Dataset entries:
+===+

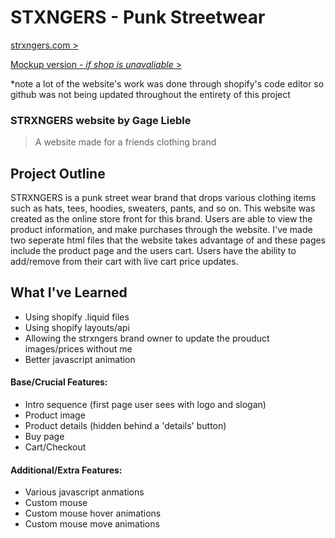 # STXNGERS - Punk Streetwear
[strxngers.com >](https://dream-stream-capstone.herokuapp.com/)

[Mockup version - *if shop is unavaliable* >](https://www.gagelieble.com/strxngers.com/)

*note a lot of the website's work was done through shopify's code editor so github was not being updated throughout the entirety of this project 
### STRXNGERS website by Gage Lieble
> A website made for a friends clothing brand
## Project Outline
STRXNGERS is a punk street wear brand that drops various clothing items such as hats, tees, hoodies, sweaters, pants, and so on. This website was created as the online store front for this brand. Users are able to view the product information, and make purchases through the website. I've made two seperate html files that the website takes advantage of and these pages include the product page and the users cart. Users have the ability to add/remove from their cart with live cart price updates.
## What I've Learned
- Using shopify .liquid files
- Using shopify layouts/api
- Allowing the strxngers brand owner to update the prouduct images/prices without me 
- Better javascript animation

#### Base/Crucial Features:
- Intro sequence (first page user sees with logo and slogan)
- Product image
- Product details (hidden behind a 'details' button)
- Buy page
- Cart/Checkout

#### Additional/Extra Features:
- Various javascript anmations
- Custom mouse
- Custom mouse hover animations
- Custom mouse move animations

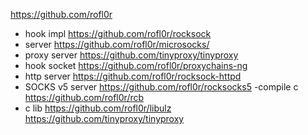 https://github.com/rofl0r
- hook impl
https://github.com/rofl0r/rocksock
- server
https://github.com/rofl0r/microsocks/
- proxy server
https://github.com/tinyproxy/tinyproxy
- hook socket
https://github.com/rofl0r/proxychains-ng
- http server
https://github.com/rofl0r/rocksock-httpd
- SOCKS v5 server
https://github.com/rofl0r/rocksocks5
-compile c
https://github.com/rofl0r/rcb
- c lib
https://github.com/rofl0r/libulz
https://github.com/tinyproxy/tinyproxy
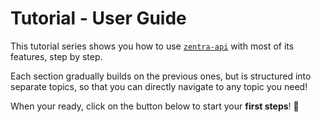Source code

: # Tutorial - User Guide

This tutorial series shows you how to use [`zentra-api`](#) with most of its features, step by step. 

Each section gradually builds on the previous ones, but is structured into separate topics, so that you can directly navigate to any topic you need!

When your ready, click on the button below to start your **first steps**! 🤩
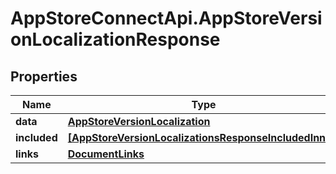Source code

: # AppStoreConnectApi.AppStoreVersionLocalizationResponse

## Properties

Name | Type | Description | Notes
------------ | ------------- | ------------- | -------------
**data** | [**AppStoreVersionLocalization**](AppStoreVersionLocalization.md) |  | 
**included** | [**[AppStoreVersionLocalizationsResponseIncludedInner]**](AppStoreVersionLocalizationsResponseIncludedInner.md) |  | [optional] 
**links** | [**DocumentLinks**](DocumentLinks.md) |  |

+===+

■ **Action item**
Nothing but the lines from the one with "https://github.com/rofl0r/microsocks/" up to and including the one with "- User Guide" should be printed, exactly as they read above. Please keep the pictures out.

■ **Response box**
https://github.com/rofl0r/microsocks/
- proxy server
https://github.com/tinyproxy/tinyproxy
- hook socket
https://github.com/rofl0r/proxychains-ng
- http server
https://github.com/rofl0r/rocksock-httpd
- SOCKS v5 server
https://github.com/rofl0r/rocksocks5
-compile c
https://github.com/rofl0r/rcb
- c lib
https://github.com/rofl0r/libulz
https://github.com/tinyproxy/tinyproxy
Source code

: # Tutorial - User Guide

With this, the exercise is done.